New smartphones with killer applications could replace PCsApril 4th, 2008 - 9:01 am ICT by admin
By Andy Goldberg
Las Vegas, April 4 (DPA) Think that cellphone in your pocket is pretty neat? Think again. Spurred by the phenomenal launch of the iPhone, the prospect of a Google phone and open networks, inventors and entrepreneurs around the world are feverishly developing plans to expand what mobile phones can do. “They want to combine the computing power of the latest phones with social networks and location-tracking technologies to create a new generation of cell phones,” says Simon Blitz, who runs a large cell phone wholesale company in the US.
“The new devices could spur a communications revolution as important as the internet. They will make the most current cellphones look as outdated as an old rotary telephone.”
Blitz was speaking from the CTIA 2008 in Las Vegas, where the Cellular Telecommunications Industry Association holds the country’s most important cellphone trade show.
According to figures presented at the show, more than 1 billion cellphones were sold worldwide in 2007 including approximately 115 million classified as smartphones, or capable of running multiple applications over a broadband network.
Many analysts believe that as these phones progress they will increasingly compete with laptops.
“This is not just about multiple devices. It’s about knocking aside some other forms of communication,” said Nigel Crawford, chief executive of Symbian, which makes smartphone operating systems.
Compelling new mobile applications will play a key part in that battle.
Take a startup called Mappily, for example. This Silicon Valley company is developing a GPS-based application that will check your calendar for appointments, figure out where you are and check traffic conditions. Then it will alert you when it’s time to leave.
But Mappily has plenty of competition to be the killer “app” of the next generation of smartphones. Many revolve around social networking - identifying local restaurants and shops recommended by your friends, or automatically showing you where your Facebook and MySpace friends are.
Apple is stoking the competition by promising to sanction useful programmes, while Google is offering $10 million in prizes for the best applications. Venture capitalists are also hungrily eyeing opportunities, with the venerable firm of Kleiner Perkins Caulfield and Byers even setting up a $100 million iFund to invest in the sector.
Some entrepreneurs believe that phones need to go back to their voice roots to truly fulfil their potential. Voice recognition company Nuance is working on a hands-free smartphone that will make it easier to surf the web, choose music and dictate text messages and emails.
Other companies are set to debut phones that include virtual keyboards and screens that can project onto any flat surface. Others are working on advanced web browsers that replicate the experience of browsing the Web on a PC, by compressing data-rich content like photos and videos on special servers before streaming them over the network.

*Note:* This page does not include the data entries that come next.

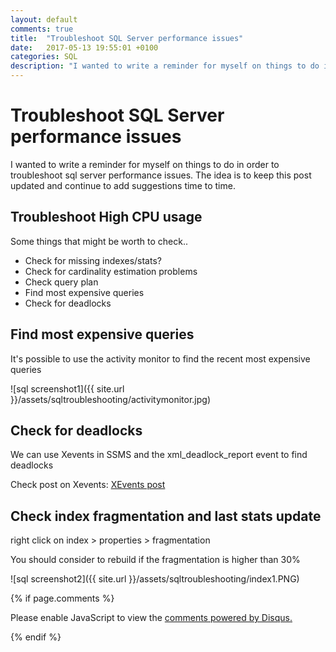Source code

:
 ```yaml
---
layout: default
comments: true
title:  "Troubleshoot SQL Server performance issues"
date:   2017-05-13 19:55:01 +0100
categories: SQL
description: "I wanted to write a reminder for myself on things to do in order to troubleshoot sql server performance issues..."
---
```

# [](#header-1)Troubleshoot SQL Server performance issues

I wanted to write a reminder for myself on things to do in order to troubleshoot sql server performance issues. The idea is to keep this post updated and continue to add suggestions time to time.

## [](#header-3) Troubleshoot High CPU usage

Some things that might be worth to check..

 - Check for missing indexes/stats?
 - Check for cardinality estimation problems
 - Check query plan
 - Find most expensive queries
 - Check for deadlocks
 
## [](#header-3) Find most expensive queries
 
 It's possible to use the activity monitor to find the recent most expensive queries

![sql screenshot1]({{ site.url }}/assets/sqltroubleshooting/activitymonitor.jpg)

## [](#header-3) Check for deadlocks
 
 We can use Xevents in SSMS and the xml_deadlock_report event to find deadlocks
 
 Check post on Xevents: <a href="https://maciti.github.io/sql/2017/05/01/sql-server-check-sp-recompilation-xevents.html"> XEvents post </a>

## [](#header-3) Check index fragmentation and last stats update

right click on index > properties > fragmentation

You should consider to rebuild if the fragmentation is higher than 30%
 
![sql screenshot2]({{ site.url }}/assets/sqltroubleshooting/index1.PNG)

{% if page.comments %}

<div id="disqus_thread"></div>
<script>

/**
*  RECOMMENDED CONFIGURATION VARIABLES: EDIT AND UNCOMMENT THE SECTION BELOW TO INSERT DYNAMIC VALUES FROM YOUR PLATFORM OR CMS.
*  LEARN WHY DEFINING THESE VARIABLES IS IMPORTANT: https://disqus.com/admin/universalcode/#configuration-variables*/

var disqus_config = function () {
this.page.url = 'https://maciti.github.io/sql/2017/05/13/troubleshoot-sql-server-performance-issues.html';  // Replace PAGE_URL with your page's canonical URL variable
this.page.identifier = '2017-05-13-troubleshoot-sql-server-performance-issues'; // Replace PAGE_IDENTIFIER with your page's unique identifier variable
};

(function() { // DON'T EDIT BELOW THIS LINE
var d = document, s = d.createElement('script');
s.src = 'https://maciti-github-io.disqus.com/embed.js';
s.setAttribute('data-timestamp', +new Date());
(d.head || d.body).appendChild(s);
})();
</script>
<noscript>Please enable JavaScript to view the <a href="https://disqus.com/?ref_noscript">comments powered by Disqus.</a></noscript>
  
{% endif %}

Storage service LiveCargo, meanwhile, allows you to store your videos, photos and work documents online and then call them up on your mobile phone. A programme called Qik allows you to stream live video footage from one phone to another. And a Canadian company called Movidity has developed an application that allows you to view footage from a camera positioned at a remote location.

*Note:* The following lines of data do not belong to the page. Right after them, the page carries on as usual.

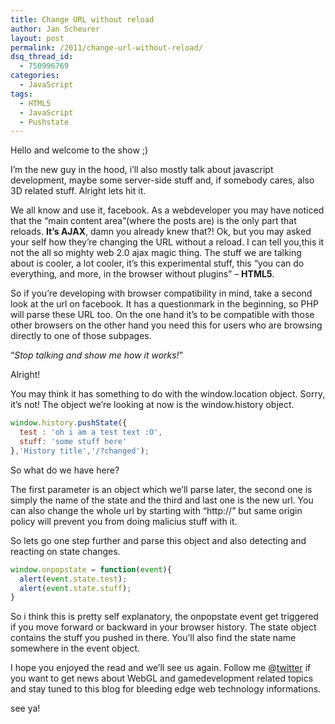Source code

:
 ```yaml
---
title: Change URL without reload
author: Jan Scheurer
layout: post
permalink: /2011/change-url-without-reload/
dsq_thread_id:
  - 750996769
categories:
  - JavaScript
tags:
  - HTML5
  - JavaScript
  - Pushstate
---
```


Hello and welcome to the show ;)

I’m the new guy in the hood, i’ll also mostly talk about javascript development, maybe some server-side stuff and, if somebody cares, also 3D related stuff. Alright lets hit it.

We all know and use it, facebook. As a webdeveloper you may have noticed that the “main content area”(where the posts are) is the only part that reloads. **It’s AJAX**, damn you already knew that?! Ok, but you may asked your self how they’re changing the URL without a reload. I can tell you,this it not the all so mighty web 2.0 ajax magic thing. The stuff we are talking about is cooler, a lot cooler, it’s this experimental stuff, this “you can do everything, and more, in the browser without plugins” – **HTML5**.

So if you’re developing with browser compatibility in mind, take a second look at the url on facebook. It has a questionmark in the beginning, so PHP will parse these URL too. On the one hand it’s to be compatible with those other browsers on the other hand you need this for users who are browsing directly to one of those subpages.

“*Stop talking and show me how it works!*”

Alright!

You may think it has something to do with the window.location object. Sorry, it’s not! The object we’re looking at now is the window.history object.

```javascript
window.history.pushState({
  test : 'oh i am a test text :O',
  stuff: 'some stuff here'
},'History title','/?changed');
```

So what do we have here?

The first parameter is an object which we’ll parse later, the second one is simply the name of the state and the third and last one is the new url. You can also change the whole url by starting with “http://” but same origin policy will prevent you from doing malicius stuff with it.

So lets go one step further and parse this object and also detecting and reacting on state changes.

```javascript
window.onpopstate = function(event){
  alert(event.state.test);
  alert(event.state.stuff);
}
```

So i think this is pretty self explanatory, the onpopstate event get triggered if you move forward or backward in your browser history.
The state object contains the stuff you pushed in there. You’ll also find the state name somewhere in the event object.

I hope you enjoyed the read and we’ll see us again.
Follow me @[twitter][2] if you want to get news about WebGL and gamedevelopment related topics
and stay tuned to this blog for bleeding edge web technology informations.

 [2]: http://twitter.com/#!/LJ_1102 "twitter"

see ya!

Apple says that well more than 100,000 copies of its software developer kit have been downloaded since it was launched last month. Many thousands of other developers are working on applications for the Google phone.
Together, these statistics point the way to a new paradigm in computing.
“The iPhone is bigger than the personal computer,” said legendary venture capitalist John Doerr when he launched the iFund last month. “If you want to invent the future, the iFund wants to help you build it.”